*PROBLEM STATEMENT*. The entries follow. Copy every line in which "with" appears.

*SOURCE RECORDS*.
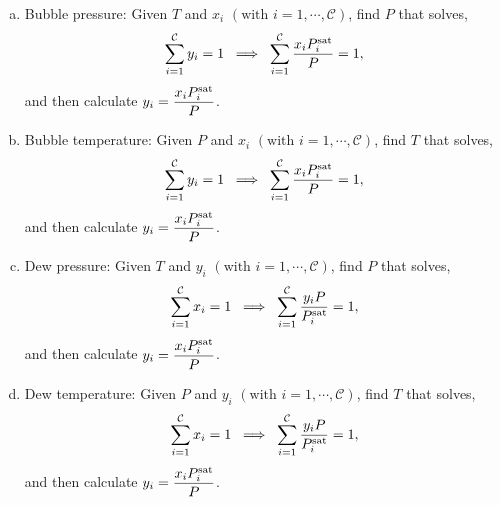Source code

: \begin{enumerate}[a)]
    \item Bubble pressure: Given $T$ and $x_{i}$ $\left(\text{with }i=1,\cdots,\mathcal{C}\right)$, find $P$ that solves,
        \begin{displaymath}
           \summation[y_{i}]{i=1}{\mathcal{C}} = 1 \;\;\Longrightarrow\;\; \summation[\frc{x_{i}P_{i}^{\text{sat}}}{P}]{i=1}{\mathcal{C}} = 1,
        \end{displaymath}
        and then calculate $y_{i}= \frc{x_{i}P_{i}^{\text{sat}}}{P}$.
        
    \item Bubble temperature: Given $P$ and $x_{i}$ $\left(\text{with }i=1,\cdots,\mathcal{C}\right)$, find $T$ that solves,
        \begin{displaymath}
           \summation[y_{i}]{i=1}{\mathcal{C}} = 1 \;\;\Longrightarrow\;\; \summation[\frc{x_{i}P_{i}^{\text{sat}}}{P}]{i=1}{\mathcal{C}} = 1,
        \end{displaymath}
        and then calculate $y_{i}= \frc{x_{i}P_{i}^{\text{sat}}}{P}$.
      
    \item Dew pressure: Given $T$ and $y_{i}$ $\left(\text{with }i=1,\cdots,\mathcal{C}\right)$, find $P$ that solves,
        \begin{displaymath}
           \summation[x_{i}]{i=1}{\mathcal{C}} = 1 \;\;\Longrightarrow\;\; \summation[\frc{y_{i}P}{P_{i}^{\text{sat}}}]{i=1}{\mathcal{C}} = 1,
        \end{displaymath}
        and then calculate $y_{i}= \frc{x_{i}P_{i}^{\text{sat}}}{P}$.
      
    \item Dew temperature: Given $P$ and $y_{i}$ $\left(\text{with }i=1,\cdots,\mathcal{C}\right)$, find $T$ that solves,
        \begin{displaymath}
           \summation[x_{i}]{i=1}{\mathcal{C}} = 1 \;\;\Longrightarrow\;\; \summation[\frc{y_{i}P}{P_{i}^{\text{sat}}}]{i=1}{\mathcal{C}} = 1,
        \end{displaymath}
        and then calculate $y_{i}= \frc{x_{i}P_{i}^{\text{sat}}}{P}$.
\end{enumerate}


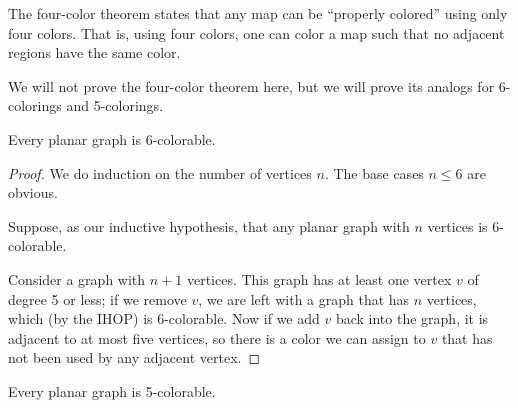 \documentclass[../m55main.tex]{chapters}
\begin{document}
The four-color theorem states that any map can be ``properly colored'' using only four colors.
That is, using four colors, one can color a map such that no adjacent regions have the same color.

We will not prove the four-color theorem here, but we will prove its analogs for 6-colorings and 5-colorings.

\begin{theorem}
    Every planar graph is 6-colorable.
\end{theorem}

\begin{proof}
    We do induction on the number of vertices $n$.
    The base cases $n \leq 6$ are obvious.

    Suppose, as our inductive hypothesis, that any planar graph with $n$ vertices is 6-colorable.

    Consider a graph with $n+1$ vertices.
    This graph has at least one vertex $v$ of degree 5 or less; if we remove $v$, we are left with a graph that has $n$ vertices, which (by the IHOP) is 6-colorable.
    Now if we add $v$ back into the graph, it is adjacent to at most five vertices, so there is a color we can assign to $v$ that has not been used by any adjacent vertex.
\end{proof}

\begin{theorem}
    Every planar graph is 5-colorable.
\end{theorem}
\end{document}
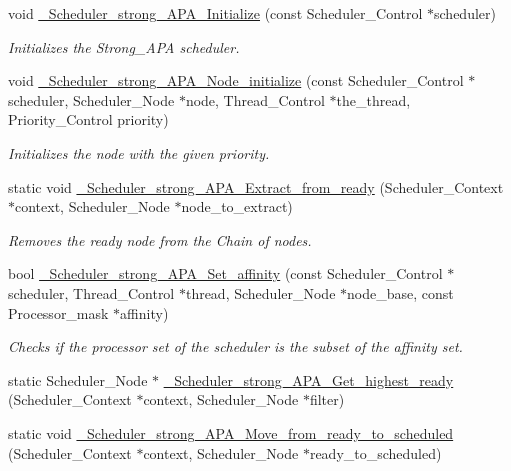 \begin{DoxyCompactItemize}
\item 
void \hyperlink{group__RTEMSScoreSchedulerStrongAPA_gafcd6fde337d7542784698219322b6365}{\+\_\+\+Scheduler\+\_\+strong\+\_\+\+A\+P\+A\+\_\+\+Initialize} (const Scheduler\+\_\+\+Control $\ast$scheduler)
\begin{DoxyCompactList}\small\item\em Initializes the Strong\+\_\+\+A\+PA scheduler. \end{DoxyCompactList}\item 
void \hyperlink{group__RTEMSScoreSchedulerStrongAPA_ga1cde4345d4dc0b5a37a696fa446bb47e}{\+\_\+\+Scheduler\+\_\+strong\+\_\+\+A\+P\+A\+\_\+\+Node\+\_\+initialize} (const Scheduler\+\_\+\+Control $\ast$scheduler, Scheduler\+\_\+\+Node $\ast$node, Thread\+\_\+\+Control $\ast$the\+\_\+thread, Priority\+\_\+\+Control priority)
\begin{DoxyCompactList}\small\item\em Initializes the node with the given priority. \end{DoxyCompactList}\item 
static void \hyperlink{group__RTEMSScoreSchedulerStrongAPA_ga60129e44fa73e5241abc2f5f9f78bb1d}{\+\_\+\+Scheduler\+\_\+strong\+\_\+\+A\+P\+A\+\_\+\+Extract\+\_\+from\+\_\+ready} (Scheduler\+\_\+\+Context $\ast$context, Scheduler\+\_\+\+Node $\ast$node\+\_\+to\+\_\+extract)
\begin{DoxyCompactList}\small\item\em Removes the ready node from the Chain of nodes. \end{DoxyCompactList}\item 
bool \hyperlink{group__RTEMSScoreSchedulerStrongAPA_ga63ef624a9881cf77a2b1eef2c6f05223}{\+\_\+\+Scheduler\+\_\+strong\+\_\+\+A\+P\+A\+\_\+\+Set\+\_\+affinity} (const Scheduler\+\_\+\+Control $\ast$scheduler, Thread\+\_\+\+Control $\ast$thread, Scheduler\+\_\+\+Node $\ast$node\+\_\+base, const Processor\+\_\+mask $\ast$affinity)
\begin{DoxyCompactList}\small\item\em Checks if the processor set of the scheduler is the subset of the affinity set. \end{DoxyCompactList}\item 
static Scheduler\+\_\+\+Node $\ast$ \hyperlink{group__RTEMSScoreSchedulerStrongAPA_gaeca59d69f6f261d5af4b17e73186ed98}{\+\_\+\+Scheduler\+\_\+strong\+\_\+\+A\+P\+A\+\_\+\+Get\+\_\+highest\+\_\+ready} (Scheduler\+\_\+\+Context $\ast$context, Scheduler\+\_\+\+Node $\ast$filter)
\item 
static void \hyperlink{group__RTEMSScoreSchedulerStrongAPA_gaaf649166522c7d7b2e9cca719d61e371}{\+\_\+\+Scheduler\+\_\+strong\+\_\+\+A\+P\+A\+\_\+\+Move\+\_\+from\+\_\+ready\+\_\+to\+\_\+scheduled} (Scheduler\+\_\+\+Context $\ast$context, Scheduler\+\_\+\+Node $\ast$ready\+\_\+to\+\_\+scheduled)
\end{DoxyCompactItemize}


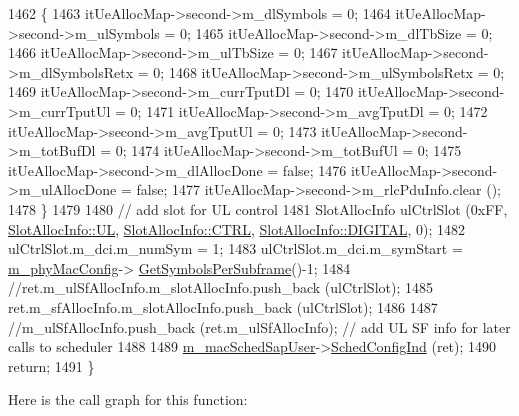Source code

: \begin{DoxyCode}
1462         \{
1463                 itUeAllocMap->second->m\_dlSymbols = 0;
1464                 itUeAllocMap->second->m\_ulSymbols = 0;
1465                 itUeAllocMap->second->m\_dlTbSize = 0;
1466                 itUeAllocMap->second->m\_ulTbSize = 0;
1467                 itUeAllocMap->second->m\_dlSymbolsRetx = 0;
1468                 itUeAllocMap->second->m\_ulSymbolsRetx = 0;
1469                 itUeAllocMap->second->m\_currTputDl = 0;
1470                 itUeAllocMap->second->m\_currTputUl = 0;
1471                 itUeAllocMap->second->m\_avgTputDl = 0;
1472                 itUeAllocMap->second->m\_avgTputUl = 0;
1473                 itUeAllocMap->second->m\_totBufDl = 0;
1474                 itUeAllocMap->second->m\_totBufUl = 0;
1475                 itUeAllocMap->second->m\_dlAllocDone = \textcolor{keyword}{false};
1476                 itUeAllocMap->second->m\_ulAllocDone = \textcolor{keyword}{false};
1477                 itUeAllocMap->second->m\_rlcPduInfo.clear ();
1478         \}
1479 
1480         \textcolor{comment}{// add slot for UL control}
1481         SlotAllocInfo ulCtrlSlot (0xFF, \hyperlink{structns3_1_1SlotAllocInfo_a6cad60db1d39034f1851e2cea625fe5da916b5be54594ead6ed677c570311cad2}{SlotAllocInfo::UL}, 
      \hyperlink{structns3_1_1SlotAllocInfo_a3ea7cb503bfd0c9a4df55a71b81b9331ad78b7d76ef82d56c33be1fa9c1867409}{SlotAllocInfo::CTRL}, \hyperlink{structns3_1_1SlotAllocInfo_adcbd067d82be6260b3399167d8f0b4eca47a67c342db658a08ded9ce4b49417ea}{SlotAllocInfo::DIGITAL}, 0);
1482         ulCtrlSlot.m\_dci.m\_numSym = 1;
1483         ulCtrlSlot.m\_dci.m\_symStart = \hyperlink{classns3_1_1MmWaveMacScheduler_a24d7af4971d2e500fe543cefbafa2fd9}{m\_phyMacConfig}->
      \hyperlink{classns3_1_1MmWavePhyMacCommon_a2fe835b76e3c689defa413e395cd10cb}{GetSymbolsPerSubframe}()-1;
1484         \textcolor{comment}{//ret.m\_ulSfAllocInfo.m\_slotAllocInfo.push\_back (ulCtrlSlot);}
1485         ret.m\_sfAllocInfo.m\_slotAllocInfo.push\_back (ulCtrlSlot);
1486 
1487         \textcolor{comment}{//m\_ulSfAllocInfo.push\_back (ret.m\_ulSfAllocInfo); // add UL SF info for later calls to scheduler}
1488 
1489         \hyperlink{classns3_1_1MmWaveFlexTtiPfMacScheduler_a06177d3b0a466e035764a4101cfafc9e}{m\_macSchedSapUser}->\hyperlink{classns3_1_1MmWaveMacSchedSapUser_ac164dd52215c3924cf421b56089eece4}{SchedConfigInd} (ret);
1490         \textcolor{keywordflow}{return};
1491 \}
\end{DoxyCode}


Here is the call graph for this function\+:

*COMPLETED TASK*.
    \item Bubble pressure: Given $T$ and $x_{i}$ $\left(\text{with }i=1,\cdots,\mathcal{C}\right)$, find $P$ that solves,
    \item Bubble temperature: Given $P$ and $x_{i}$ $\left(\text{with }i=1,\cdots,\mathcal{C}\right)$, find $T$ that solves,
    \item Dew pressure: Given $T$ and $y_{i}$ $\left(\text{with }i=1,\cdots,\mathcal{C}\right)$, find $P$ that solves,
    \item Dew temperature: Given $P$ and $y_{i}$ $\left(\text{with }i=1,\cdots,\mathcal{C}\right)$, find $T$ that solves,
    Suppose, as our inductive hypothesis, that any planar graph with $n$ vertices is 6-colorable.
    Consider a graph with $n+1$ vertices.
    This graph has at least one vertex $v$ of degree 5 or less; if we remove $v$, we are left with a graph that has $n$ vertices, which (by the IHOP) is 6-colorable.
\begin{DoxyCompactList}\small\item\em Initializes the node with the given priority. \end{DoxyCompactList}\item 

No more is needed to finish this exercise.